• [What is expected]
Repeat, exactly and alone, every line from the line that contains "- **GPU-first**: All" to the end of the entries.

Stored dataset items

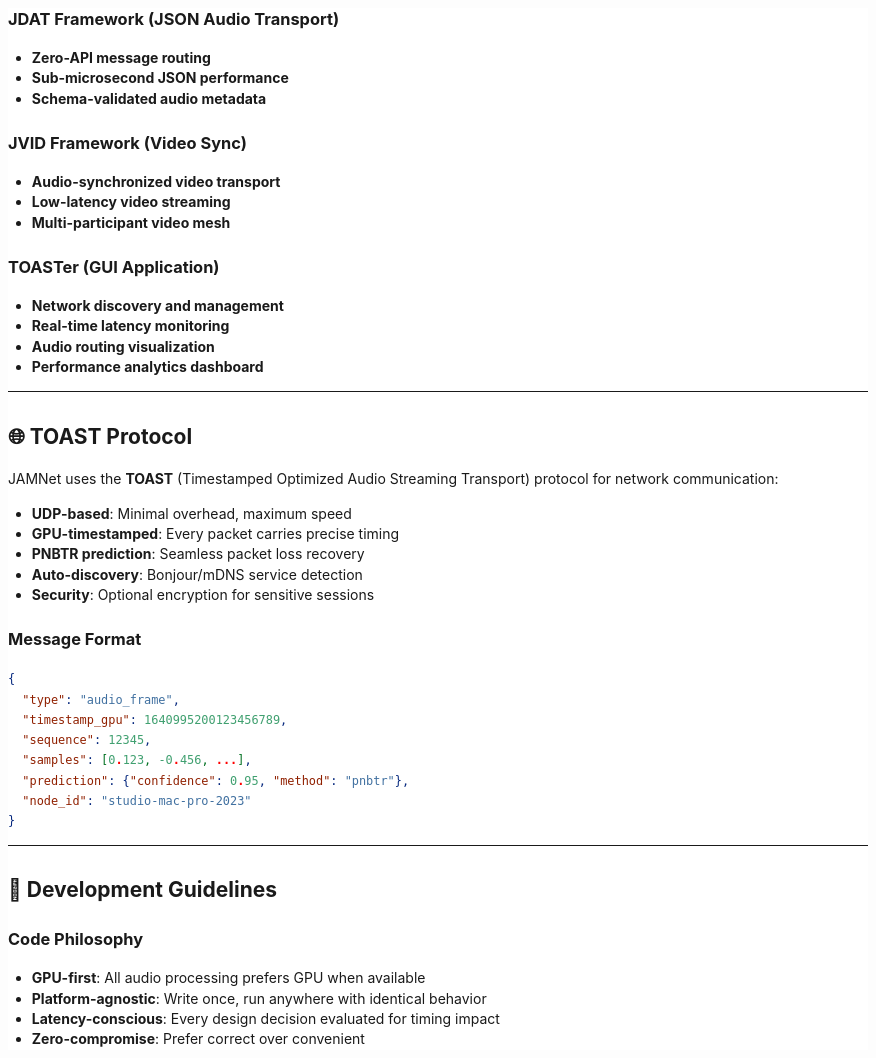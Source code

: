 ### JDAT Framework (JSON Audio Transport)
- **Zero-API message routing**
- **Sub-microsecond JSON performance**
- **Schema-validated audio metadata**

### JVID Framework (Video Sync)
- **Audio-synchronized video transport**
- **Low-latency video streaming**
- **Multi-participant video mesh**

### TOASTer (GUI Application)
- **Network discovery and management**
- **Real-time latency monitoring**
- **Audio routing visualization**
- **Performance analytics dashboard**

---

## 🌐 TOAST Protocol

JAMNet uses the **TOAST** (Timestamped Optimized Audio Streaming Transport) protocol for network communication:

- **UDP-based**: Minimal overhead, maximum speed
- **GPU-timestamped**: Every packet carries precise timing
- **PNBTR prediction**: Seamless packet loss recovery
- **Auto-discovery**: Bonjour/mDNS service detection
- **Security**: Optional encryption for sensitive sessions

### Message Format
```json
{
  "type": "audio_frame",
  "timestamp_gpu": 1640995200123456789,
  "sequence": 12345,
  "samples": [0.123, -0.456, ...],
  "prediction": {"confidence": 0.95, "method": "pnbtr"},
  "node_id": "studio-mac-pro-2023"
}
```

---

## 🧪 Development Guidelines

### Code Philosophy
- **GPU-first**: All audio processing prefers GPU when available
- **Platform-agnostic**: Write once, run anywhere with identical behavior
- **Latency-conscious**: Every design decision evaluated for timing impact
- **Zero-compromise**: Prefer correct over convenient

• [Expected answer]
- **GPU-first**: All audio processing prefers GPU when available
- **Platform-agnostic**: Write once, run anywhere with identical behavior
- **Latency-conscious**: Every design decision evaluated for timing impact
- **Zero-compromise**: Prefer correct over convenient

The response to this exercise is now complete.